На молекулярном уровне это приводит к снижению активности аденилатциклазы, снижению содержания внутриклеточного цАМФ (циклический аденозинмонофосфат), инактивации цАМФ-зависимых протеинкиназ и уменьшению поступления кальция в клетку. В результате развиваются основные фармакологические эффекты бета-адреноблокаторов: уменьшение силы и частоты сердечных сокращений и, как следствие, снижение потребности миокарда в кислороде, снижение автоматизма синусового, атриовентрикулярного узлов, миокарда предсердий и в меньшей степени желудочков, снижение артериального давления. Блокада β2-адренорецепторов, расположенных в бронхах, матке, желудочно-кишечном тракте, жировой ткани, ответственна за развитие внесердечных нежелательных эффектов бета-адреноблокаторов.
Применение бета-адреноблокаторов в кардиологии. Показания к назначению бета-адреноблокаторов включают ряд наиболее распространенных патологических состояний сердечно-сосудистой системы.
По указанным показаниям бета-адреноблокаторы применяются у очень большого числа больных. Поэтому необходимо помнить о возможных нежелательных лекарственных реакциях. К основным побочным эффектам, развивающимся на фоне приема бета-адреноблокаторов, относятся брадикардия, блокады сердца, артериальная гипотензия, нарушения кровообращения в конечностях, бронхоспазм, эректильная дисфункция, нарушения сна, гипогликемия, гипертриглицеридемия, головная боль, головокружение, тошнота. При длительном приеме существует опасность возникновения синдрома отмены. Абсолютные противопоказания к назначению бета-адреноблокаторов включают выраженную брадикардию в покое (ЧСС менее 50 ударов в мин.), синдром слабости синусового узла, АВ-блокаду II и III степени (кроме больных с искусственным водителем ритма), кардиогенный шок, отек легких, бронхиальную астму, артериальную гипотензию с систолическим АД ниже 100 мм рт. ст. Кроме того, следует помнить об относительных противопоказаниях, в числе которых сахарный диабет, ХОБЛ, острая язва желудка и двенадцатиперстной кишки, нарушения периферического кровообращения («перемежающаяся» хромота, синдром Рейно), депрессивные состояния, феохромоцитома (1).
Преимущества высокоселективного бета-адреноблокатора бисопролола.
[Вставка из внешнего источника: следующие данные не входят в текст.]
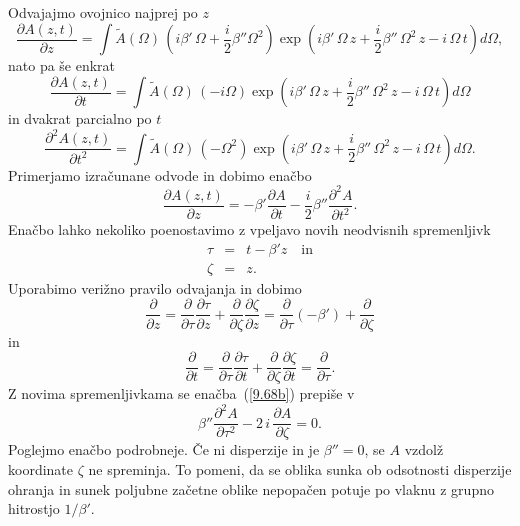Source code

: Odvajajmo ovojnico najprej po $z$
\begin{equation}
 \frac{\partial A(z,t)}{\partial z} = \int \tilde{A}(\Omega)\, 
 \left(i \beta'\, \Omega + \frac{i}{2}\beta''\Omega^2 \right) 
 \exp \left(i \beta'\, \Omega\,z + 
 \frac{i}{2}\beta''\,\Omega^2\, z - i\, \Omega\, t\right) d\Omega,
\label{9.67a}
\end{equation}
nato pa še enkrat 
\begin{equation}
 \frac{\partial A(z,t)}{\partial t} = \int \tilde{A}(\Omega)\, 
 \left(-i\Omega\right) 
 \exp \left(i \beta'\, \Omega\,z + 
 \frac{i}{2}\beta''\,\Omega^2\, z - i\, \Omega\, t\right) d\Omega
\label{9.67b}
\end{equation}
in dvakrat parcialno po $t$
\begin{equation}
 \frac{\partial^2 A(z,t)}{\partial t^2} = \int \tilde{A}(\Omega)\, 
 \left(-\Omega^2\right) 
 \exp \left(i \beta'\, \Omega\,z + 
 \frac{i}{2}\beta''\,\Omega^2\, z - i\, \Omega\, t\right) d\Omega.
\label{9.67c}
\end{equation}
Primerjamo izračunane odvode in dobimo enačbo
\begin{equation}
 \frac{\partial A(z,t)}{\partial z} = -\beta'\frac{\partial A}{\partial t} - \frac{i}{2} \beta''\frac{\partial^2 A}{\partial t^2}.
 \label{9.68b}
\end{equation}
Enačbo lahko nekoliko poenostavimo z vpeljavo novih neodvisnih spremenljivk
\begin{eqnarray}
\tau & = & t-\beta'z\nonumber \quad \mathrm{in}\\
\zeta & = & z.
\label{9.70}
\end{eqnarray}
Uporabimo verižno pravilo odvajanja in dobimo
\begin{equation}
 \frac{\partial}{\partial z}= \frac{\partial}{\partial\tau}\frac{\partial\tau}{\partial z}+ 
 \frac{\partial}{\partial\zeta}\frac{\partial\zeta}{\partial z} = 
 \frac{\partial}{\partial\tau}\left(-\beta'\right)+ \frac{\partial}{\partial \zeta}
\end{equation}
in 
\begin{equation}
 \frac{\partial}{\partial t}= \frac{\partial}{\partial\tau}\frac{\partial\tau}{\partial t}+ 
 \frac{\partial}{\partial\zeta}\frac{\partial\zeta}{\partial t} = 
 \frac{\partial}{\partial\tau}.
\end{equation}
Z novima spremenljivkama se enačba~(\ref{9.68b}) prepiše v 
\begin{equation}
\beta''\frac{\partial^{2}A}{\partial\tau^{2}}-
2\, i\,\frac{\partial A}{\partial\zeta}=0.
\label{9.71}
\end{equation}
Poglejmo enačbo podrobneje. Če ni disperzije in je $\beta''=0$, se $A$
vzdolž koordinate $\zeta$ ne spreminja. To pomeni, da se oblika sunka
ob odsotnosti disperzije ohranja in sunek poljubne začetne oblike nepopačen 
potuje po vlaknu z grupno hitrostjo $1/\beta'$.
Как уже отмечалось, способность препарата блокировать β2-адренорецепторы способствует развитию побочных эффектов и является нежелательной с клинической точки зрения. Способность бета-адреноблокатора избирательно блокировать β1-адренорецепторы называется кардиоселективностью. Самым высоким показателем кардиоселективности среди бета-адреноблокаторов обладает бисопролол (Бипрол): сродство бисопролола к β1-адренорецепторам в 75 раз выше, чем к β2-адренорецепторам, тогда как для других кардиоселективных бета-адреноблокаторов этот показатель ощутимо ниже (1:20 для метопролола и 1:35 для атенолола). С практических позиций высокая кардиоселективность бисопролола (Бипрола) наделяет его рядом преимуществ в плане безопасности применения: препарат практически лишен побочных эффектов, связанных с блокадой β2-адренорецепторов (2).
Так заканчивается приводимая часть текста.